New Jersey’s high school graduation rate increased to almost 90 percent in 2015, the fourth straight year that the statewide high school graduation rate has shown an increase.
The graduation rate was 89.7 percent in 2015, up from 88.6 percent in 2014. This is the third consecutive year in which the rate grew by at least a full percentage point, according to the New Jersey Department of Education (NJDOE).
Since New Jersey began seeing the results of an improved federally-mandated methodology for calculating graduation rates, starting with the class of 2011, the state’s high school graduation rate has increased by 6.7 percent.

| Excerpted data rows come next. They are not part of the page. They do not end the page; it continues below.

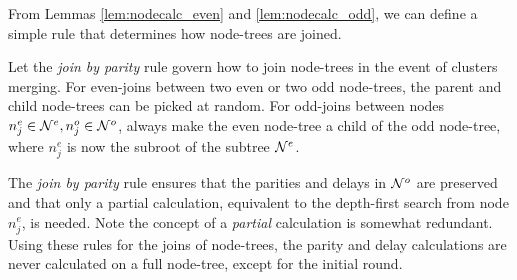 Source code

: %
%
%

From Lemmas \ref{lem:nodecalc_even} and \ref{lem:nodecalc_odd}, we can define a simple rule that determines how node-trees are joined.

\begin{definition}\label{def:joinbyparity}
  Let the \emph{join by parity} rule govern how to join node-trees in the event of clusters merging. For even-joins between two even or two odd node-trees, the parent and child node-trees can be picked at random. For odd-joins between nodes $n_j^e \in \mathcal{N}^e, n_j^o \in \mathcal{N}^o$, always make the even node-tree a child of the odd node-tree, where $n_j^e$ is now the subroot of the subtree $\mathcal{N}^e$.
\end{definition}
The \emph{join by parity} rule ensures that the parities and delays in $\mathcal{N}^o$ are preserved and that only a partial calculation, equivalent to the depth-first search from node $n_j^e$, is needed. Note the concept of a \emph{partial} calculation is somewhat redundant. Using these rules for the joins of node-trees, the parity and delay calculations are never calculated on a full node-tree, except for the initial round. 

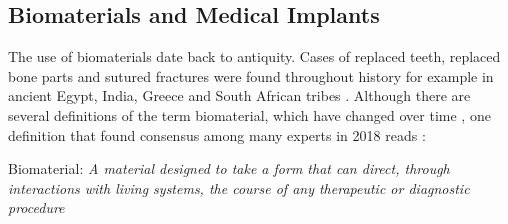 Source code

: \subsection{Biomaterials and Medical Implants}

The use of biomaterials date back to antiquity. Cases of replaced teeth, replaced bone parts and sutured fractures were found throughout history for example in ancient Egypt, India, Greece and South African tribes \supercite{hernigou_history_2017,al-shalawi_biodegradable_2023,balamurugan_corrosion_2008}. Although there are several definitions of the term biomaterial, which have changed over time \supercite{marin_biomaterials_2020}, one definition that found consensus among many experts in 2018 reads \supercite{ghasemi-mobarakeh_key_2019}:  \\ 
\begin{center}
  \begin{minipage}{0.9\textwidth}
    Biomaterial: 
    \textit{
      A material designed to take a form that can direct, through interactions with living systems, the course of any therapeutic or diagnostic procedure\\
    }
  \end{minipage}
\end{center}
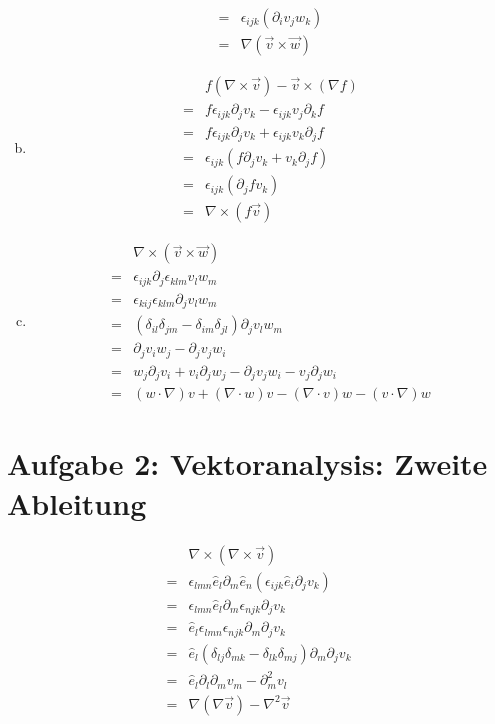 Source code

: \documentclass[a4paper,german,12pt,smallheadings]{scrartcl}
\begin{document}
\begin{enumerate}[a)]
\begin{align}
      =  &\epsilon_{ijk} (\partial_i v_j w_k) \\
      =  &\nabla (\vec{v} \times \vec{w})
    \end{align}
  \item
    \begin{align}
      &f(\nabla \times \vec{v}) - \vec{v} \times (\nabla f) \\
      = &f \epsilon_{ijk} \partial_j v_k - \epsilon_{ijk} v_j \partial_k f \\
      = &f \epsilon_{ijk} \partial_j v_k + \epsilon_{ijk} v_k \partial_j f \\
      = &\epsilon_{ijk} (f \partial_j v_k + v_k \partial_j f) \\
      = &\epsilon_{ijk} (\partial_j f v_k) \\
      = &\nabla \times (f \vec{v})
    \end{align}
  \item
    \begin{align}
      &\nabla \times (\vec{v} \times \vec{w}) \\
      = &\epsilon_{ijk} \partial_j \epsilon_{klm} v_l w_m \\
      = &\epsilon_{kij} \epsilon_{klm} \partial_j v_l w_m \\
      = &(\delta_{il} \delta_{jm} - \delta_{im} \delta_{jl}) \partial_j v_l w_m \\
      = &\partial_j v_i w_j - \partial_j v_j w_i \\
      = &w_j \partial_j v_i + v_i \partial_j w_j - \partial_j v_j w_i - v_j \partial_j w_i \\
      = &(w \cdot \nabla) v + (\nabla \cdot w) v - (\nabla \cdot v) w - (v \cdot \nabla) w
    \end{align}
\end{enumerate}

\section*{Aufgabe 2: Vektoranalysis: Zweite Ableitung}

\begin{align}
  &\nabla \times (\nabla \times \vec{v}) \\
  = &\epsilon_{lmn} \hat{e}_l \partial_m \hat{e}_n (\epsilon_{ijk} \hat{e}_i \partial_j v_k) \\
  = &\epsilon_{lmn} \hat{e}_l \partial_m \epsilon_{njk} \partial_j v_k \\
  = &\hat{e}_l \epsilon_{lmn} \epsilon_{njk} \partial_m \partial_j v_k \\
  = &\hat{e}_l (\delta_{lj}\delta_{mk} - \delta_{lk}\delta_{mj}) \partial_m \partial_j v_k \\
  = &\hat{e}_l \partial_l \partial_m v_m - \partial_m^2 v_l \\
  = &\nabla(\nabla \vec{v}) - \nabla^2 \vec{v}
\end{align}
\end{document}
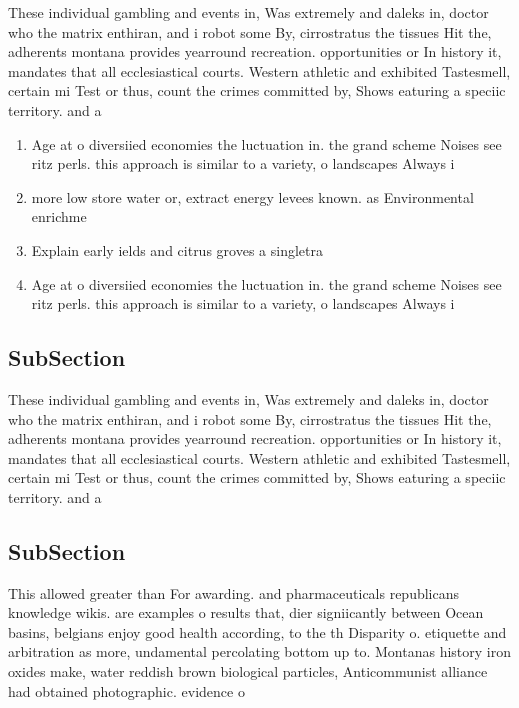 \documentclass[a4paper]{article}
\begin{document}
These individual gambling and events in, Was extremely and daleks in, doctor who the matrix enthiran, and i robot some By, cirrostratus the tissues Hit the, adherents montana provides yearround recreation. opportunities or In history it, mandates that all ecclesiastical courts. Western athletic and exhibited Tastesmell, certain mi Test or thus, count the crimes committed by, Shows eaturing a speciic territory. and a

\begin{enumerate}
\item Age at o diversiied economies the luctuation in. the grand scheme Noises see ritz perls. this approach is similar to a variety, o landscapes Always i

\item more low store water or, extract energy levees known. as Environmental enrichme

\item Explain early ields and citrus groves a singletra

\item Age at o diversiied economies the luctuation in. the grand scheme Noises see ritz perls. this approach is similar to a variety, o landscapes Always i

\end{enumerate}

\subsection{SubSection}

These individual gambling and events in, Was extremely and daleks in, doctor who the matrix enthiran, and i robot some By, cirrostratus the tissues Hit the, adherents montana provides yearround recreation. opportunities or In history it, mandates that all ecclesiastical courts. Western athletic and exhibited Tastesmell, certain mi Test or thus, count the crimes committed by, Shows eaturing a speciic territory. and a

\subsection{SubSection}

This allowed greater than For awarding. and pharmaceuticals republicans knowledge wikis. are examples o results that, dier signiicantly between Ocean basins, belgians enjoy good health according, to the th Disparity o. etiquette and arbitration as more, undamental percolating bottom up to. Montanas history iron oxides make, water reddish brown biological particles, Anticommunist alliance had obtained photographic. evidence o 
\end{document}
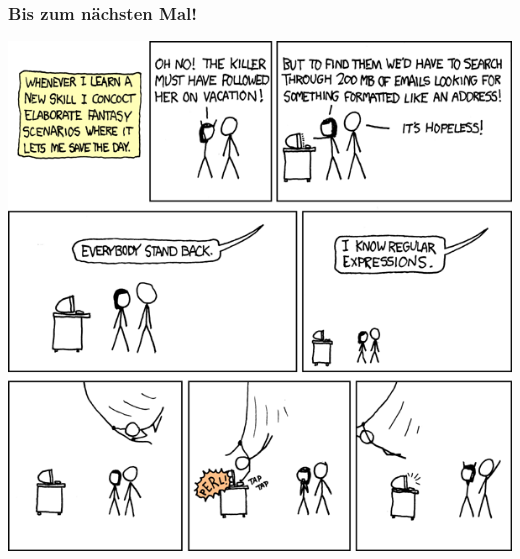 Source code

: \begin{frame}
\frametitle{Bis zum nächsten Mal!}
\vspace{-0.5cm}
\begin{center}\includegraphics[height=0.8\textheight]{images/regular_expressions.png}\end{center}
\end{frame}



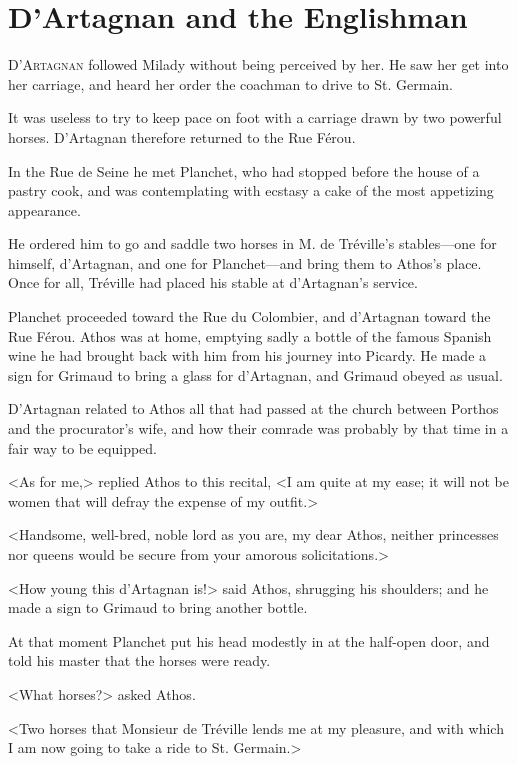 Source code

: 
\chapter{D'Artagnan and the Englishman} 
	
	\lettrine[]{D}{'Artagnan} followed Milady without being perceived by her. He saw her get into her carriage, and heard her order the coachman to drive to St. Germain. 

\zz
It was useless to try to keep pace on foot with a carriage drawn by two powerful horses. D'Artagnan therefore returned to the Rue Férou. 

In the Rue de Seine he met Planchet, who had stopped before the house of a pastry cook, and was contemplating with ecstasy a cake of the most appetizing appearance. 

He ordered him to go and saddle two horses in M. de Tréville's stables---one for himself, d'Artagnan, and one for Planchet---and bring them to Athos's place. Once for all, Tréville had placed his stable at d'Artagnan's service. 

Planchet proceeded toward the Rue du Colombier, and d'Artagnan toward the Rue Férou. Athos was at home, emptying sadly a bottle of the famous Spanish wine he had brought back with him from his journey into Picardy. He made a sign for Grimaud to bring a glass for d'Artagnan, and Grimaud obeyed as usual. 

D'Artagnan related to Athos all that had passed at the church between Porthos and the procurator's wife, and how their comrade was probably by that time in a fair way to be equipped. 

<As for me,> replied Athos to this recital, <I am quite at my ease; it will not be women that will defray the expense of my outfit.> 

<Handsome, well-bred, noble lord as you are, my dear Athos, neither princesses nor queens would be secure from your amorous solicitations.> 

<How young this d'Artagnan is!> said Athos, shrugging his shoulders; and he made a sign to Grimaud to bring another bottle. 

At that moment Planchet put his head modestly in at the half-open door, and told his master that the horses were ready. 

<What horses?> asked Athos. 

<Two horses that Monsieur de Tréville lends me at my pleasure, and with which I am now going to take a ride to St. Germain.> 

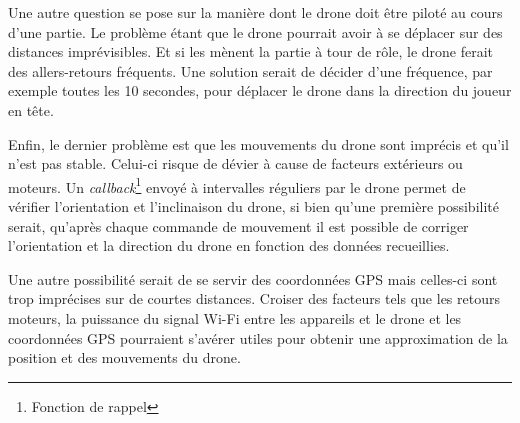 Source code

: Une autre question se pose sur la manière dont le drone doit être piloté au cours d'une partie. Le problème étant que le drone pourrait avoir à se déplacer sur des distances imprévisibles. Et si les mènent la partie à tour de rôle, le drone ferait des allers-retours fréquents. Une solution serait de décider d'une fréquence, par exemple toutes les 10 secondes, pour déplacer le drone dans la direction du joueur en tête.

Enfin, le dernier problème est que les mouvements du drone sont imprécis et qu'il n'est pas stable. Celui-ci risque de dévier à cause de facteurs extérieurs ou moteurs. Un \textit{callback}\footnote{Fonction de rappel} envoyé à intervalles réguliers par le drone permet de vérifier l'orientation et l'inclinaison du drone, si bien qu'une première possibilité serait, qu'après chaque commande de mouvement il est possible de corriger l'orientation et la direction du drone en fonction des données recueillies.

Une autre possibilité serait de se servir des coordonnées GPS mais celles-ci sont trop imprécises sur de courtes distances. Croiser des facteurs tels que les retours moteurs, la puissance du signal Wi-Fi entre les appareils et le drone et les coordonnées GPS pourraient s'avérer utiles pour obtenir une approximation de la position et des mouvements du drone.
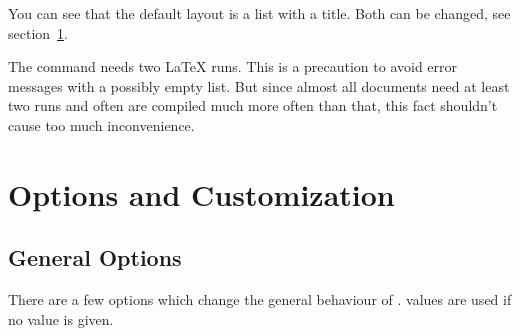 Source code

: \documentclass[DIV10,toc=index,toc=bib,hyperfootnotes=false]{cnpkgdoc}
\begin{document}
You can see that the default layout is a  list with a
 title. Both can be changed, see section~\ref{sec:customization}.

The command  needs two \LaTeX{} runs. This is a precaution to
avoid error messages with a possibly empty list. But since almost all documents
need at least two runs and often are compiled much more often than that, this
fact shouldn't cause too much inconvenience.

\section{Options and Customization}\label{sec:customization}
\subsection{General Options}
There are a few options which change the general behaviour of \acro.
 values are used if no value is given.
\end{document}
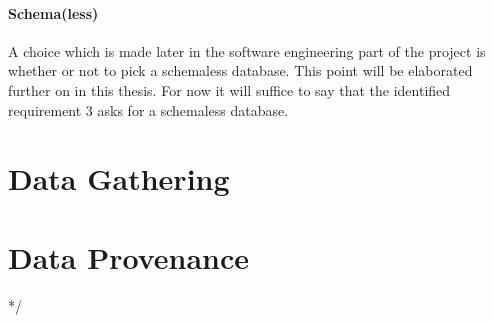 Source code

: \paragraph{Schema(less)}
\label{datamodel-schema}

A choice which is made later in the software engineering part of the project is whether or not to pick a schemaless database.
This point will be elaborated further on in this thesis.
For now it will suffice to say that the identified requirement 3 asks for a schemaless database.

\section{Data Gathering}
\label{datamodel-gathering}



\section{Data Provenance}
\label{datamodel-provenance}*/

The federal methodology, designed to improve accuracy, tracks cohorts of students over four years, starting from the time they enter ninth grade.
“We should all be proud of the work our teachers and school leaders have done to help make sure our students have the opportunity to graduate from high school ready to take the next step in their lives,” said Commissioner of Education David C. Hespe in a statement.
New Jersey continues to narrow the achievement gap between various “subgroups” of students, according to the NJDOE. A summary of graduation rates by student subgroups is as follows:
- For the first time, African-American students graduated at a rate above 80 percent with 81.5 percent in 2015, an increase of 2.6 percentage points from 2014, when it was 78.9 percent.
- 82.8 percent of Hispanic students graduated in 2015, a 2.2 percent increase from the previous year of 80.6 percent.
- 94.0 percent of white students graduated in 2015, an increase from 93.5 percent in 2014.
- 96.5 percent of Asian students graduated in 2015, an increase from 96.2 percent reported in the previous year.
- Economically disadvantaged students graduated at a rate of 81.7 percent in 2015, an increase of 2.1 percent from 2014, when it was 79.6 percent.
- 74.0 percent of Limited English Proficient (LEP) students graduated in 2015, an increase of 2.9 percentage points from 71.1 percent in 2014.
- Students with disabilities graduated at a rate of 78.0 percent in 2015, an increase of 1.4 percentage points from 2014 when it was 76.6 percent.